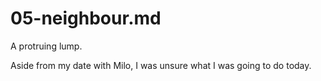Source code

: # 05-neighbour.md

A protruing lump.

Aside from my date with Milo, I was unsure what I was going to do today.


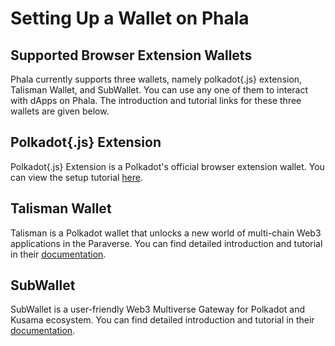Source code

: # Setting Up a Wallet on Phala

## Supported Browser Extension Wallets

Phala currently supports three wallets, namely polkadot{.js} extension, Talisman Wallet, and SubWallet. You can use any one of them to interact with dApps on Phala. The introduction and tutorial links for these three wallets are given below.

## Polkadot{.js} Extension <a href="#polkadotjs-extension" id="polkadotjs-extension"></a>

Polkadot{.js} Extension is a Polkadot's official browser extension wallet. You can view the setup tutorial [here](https://wiki.polkadot.network/docs/learn-account-generation#polkadotjs-browser-extension).

## Talisman Wallet <a href="#talisman-wallet" id="talisman-wallet"></a>

Talisman is a Polkadot wallet that unlocks a new world of multi-chain Web3 applications in the Paraverse. You can find detailed introduction and tutorial in their [documentation](https://docs.talisman.xyz/talisman/).

## SubWallet <a href="#subwallet" id="subwallet"></a>

SubWallet is a user-friendly Web3 Multiverse Gateway for Polkadot and Kusama ecosystem. You can find detailed introduction and tutorial in their [documentation](https://docs.subwallet.app/).
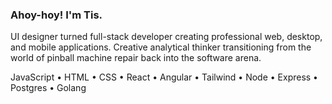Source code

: ### Ahoy-hoy! I'm Tis.

UI designer turned full-stack developer creating professional web, desktop, and mobile applications. Creative analytical thinker transitioning from the world of pinball machine repair back into the software arena. 

JavaScript • HTML • CSS • React • Angular • Tailwind • Node • Express • Postgres • Golang
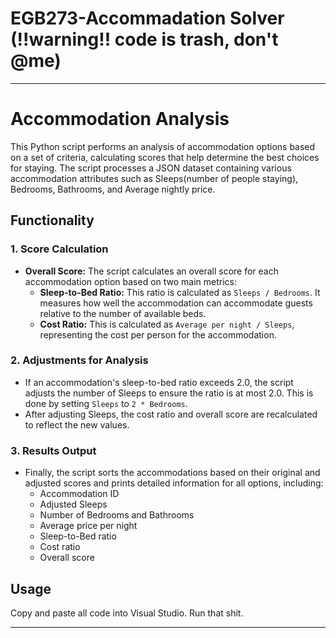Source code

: # EGB273-Accommadation Solver (!!warning!! code is trash, don't @me)
---

# Accommodation Analysis

This Python script performs an analysis of accommodation options based on a set of criteria, calculating scores that help determine the best choices for staying. The script processes a JSON dataset containing various accommodation attributes such as Sleeps(number of people staying), Bedrooms, Bathrooms, and Average nightly price.

## Functionality

### 1. **Score Calculation**
- **Overall Score:** The script calculates an overall score for each accommodation option based on two main metrics:
  - **Sleep-to-Bed Ratio:** This ratio is calculated as `Sleeps / Bedrooms`. It measures how well the accommodation can accommodate guests relative to the number of available beds.
  - **Cost Ratio:** This is calculated as `Average per night / Sleeps`, representing the cost per person for the accommodation.

### 2. **Adjustments for Analysis**
- If an accommodation's sleep-to-bed ratio exceeds 2.0, the script adjusts the number of Sleeps to ensure the ratio is at most 2.0. This is done by setting `Sleeps` to `2 * Bedrooms`.
- After adjusting Sleeps, the cost ratio and overall score are recalculated to reflect the new values.

### 3. **Results Output**
- Finally, the script sorts the accommodations based on their original and adjusted scores and prints detailed information for all options, including:
  - Accommodation ID
  - Adjusted Sleeps
  - Number of Bedrooms and Bathrooms
  - Average price per night
  - Sleep-to-Bed ratio
  - Cost ratio
  - Overall score
    

## Usage
Copy and paste all code into Visual Studio. Run that shit. 

---


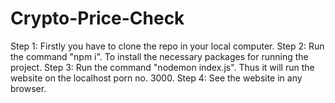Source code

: # Crypto-Price-Check
Step 1:
Firstly you have to clone the repo in your local computer.
Step 2:
Run the command "npm i".
To install the necessary packages for running the project.
Step 3:
Run the command "nodemon index.js".
Thus it will run the website on the localhost porn no. 3000.
Step 4:
See the website in any browser.
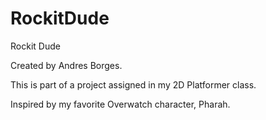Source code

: # RockitDude

<p>Rockit Dude</p>

<p>Created by Andres Borges.</p>

<p>This is part of a project assigned in my 2D Platformer class.</p>

<p>Inspired by my favorite Overwatch character, Pharah.</p>


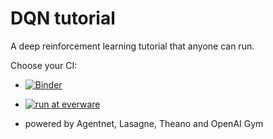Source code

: # DQN tutorial

A deep reinforcement learning tutorial that anyone can run.

Choose your CI:
* [![Binder](http://mybinder.org/badge.svg)](http://mybinder.org:/repo/yandexdataschool/dive_into_dqn)
* [![run at everware](https://img.shields.io/badge/run%20me-@everware-blue.svg?style=flat)](https://everware.rep.school.yandex.net/hub/oauth_login?repourl=https://github.com/yandexdataschool/dive_into_dqn.git@everware)

* powered by Agentnet, Lasagne, Theano and OpenAI Gym
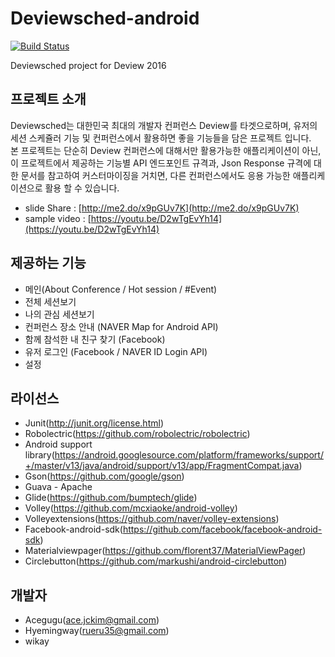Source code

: # Deviewsched-android
[![Build Status](https://travis-ci.org/GDG-SSU/deviewsched-android.svg?branch=master)](https://travis-ci.org/GDG-SSU/deviewsched-android)

Deviewsched project for Deview 2016

## 프로젝트 소개
Deviewsched는 대한민국 최대의 개발자 컨퍼런스 Deview를 타겟으로하며, 유저의 세션 스케쥴러 기능 및 컨퍼런스에서 활용하면 좋을 기능들을 담은 프로젝트 입니다.  
본 프로젝트는 단순히 Deview 컨퍼런스에 대해서만 활용가능한 애플리케이션이 아닌, 이 프로젝트에서 제공하는 기능별 API 엔드포인트 규격과, Json Response 규격에 대한 문서를 참고하여 커스터마이징을 거치면, 다른 컨퍼런스에서도 응용 가능한 애플리케이션으로 활용 할 수 있습니다.
- slide Share : [http://me2.do/x9pGUv7K](http://me2.do/x9pGUv7K)
- sample video : [https://youtu.be/D2wTgEvYh14](https://youtu.be/D2wTgEvYh14)

## 제공하는 기능
- 메인(About Conference / Hot session / #Event)
- 전체 세션보기
- 나의 관심 세션보기
- 컨퍼런스 장소 안내 (NAVER Map for Android API)
- 함께 참석한 내 친구 찾기 (Facebook)
- 유저 로그인 (Facebook / NAVER ID Login API)
- 설정

## 라이선스
- Junit(http://junit.org/license.html)
- Robolectric(https://github.com/robolectric/robolectric)
- Android support library(https://android.googlesource.com/platform/frameworks/support/+/master/v13/java/android/support/v13/app/FragmentCompat.java)
- Gson(https://github.com/google/gson)
- Guava - Apache
- Glide(https://github.com/bumptech/glide)
- Volley(https://github.com/mcxiaoke/android-volley)
- Volleyextensions(https://github.com/naver/volley-extensions)
- Facebook-android-sdk(https://github.com/facebook/facebook-android-sdk)
- Materialviewpager(https://github.com/florent37/MaterialViewPager)
- Circlebutton(https://github.com/markushi/android-circlebutton)


## 개발자
- Acegugu(ace.jckim@gmail.com)
- Hyemingway(rueru35@gmail.com)
- wikay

◆ **Exercise goal**
The word "introduction" appears in some lines above. Return every one of those lines.

◆ **Task output**
Phala currently supports three wallets, namely polkadot{.js} extension, Talisman Wallet, and SubWallet. You can use any one of them to interact with dApps on Phala. The introduction and tutorial links for these three wallets are given below.
Talisman is a Polkadot wallet that unlocks a new world of multi-chain Web3 applications in the Paraverse. You can find detailed introduction and tutorial in their [documentation](https://docs.talisman.xyz/talisman/).
SubWallet is a user-friendly Web3 Multiverse Gateway for Polkadot and Kusama ecosystem. You can find detailed introduction and tutorial in their [documentation](https://docs.subwallet.app/).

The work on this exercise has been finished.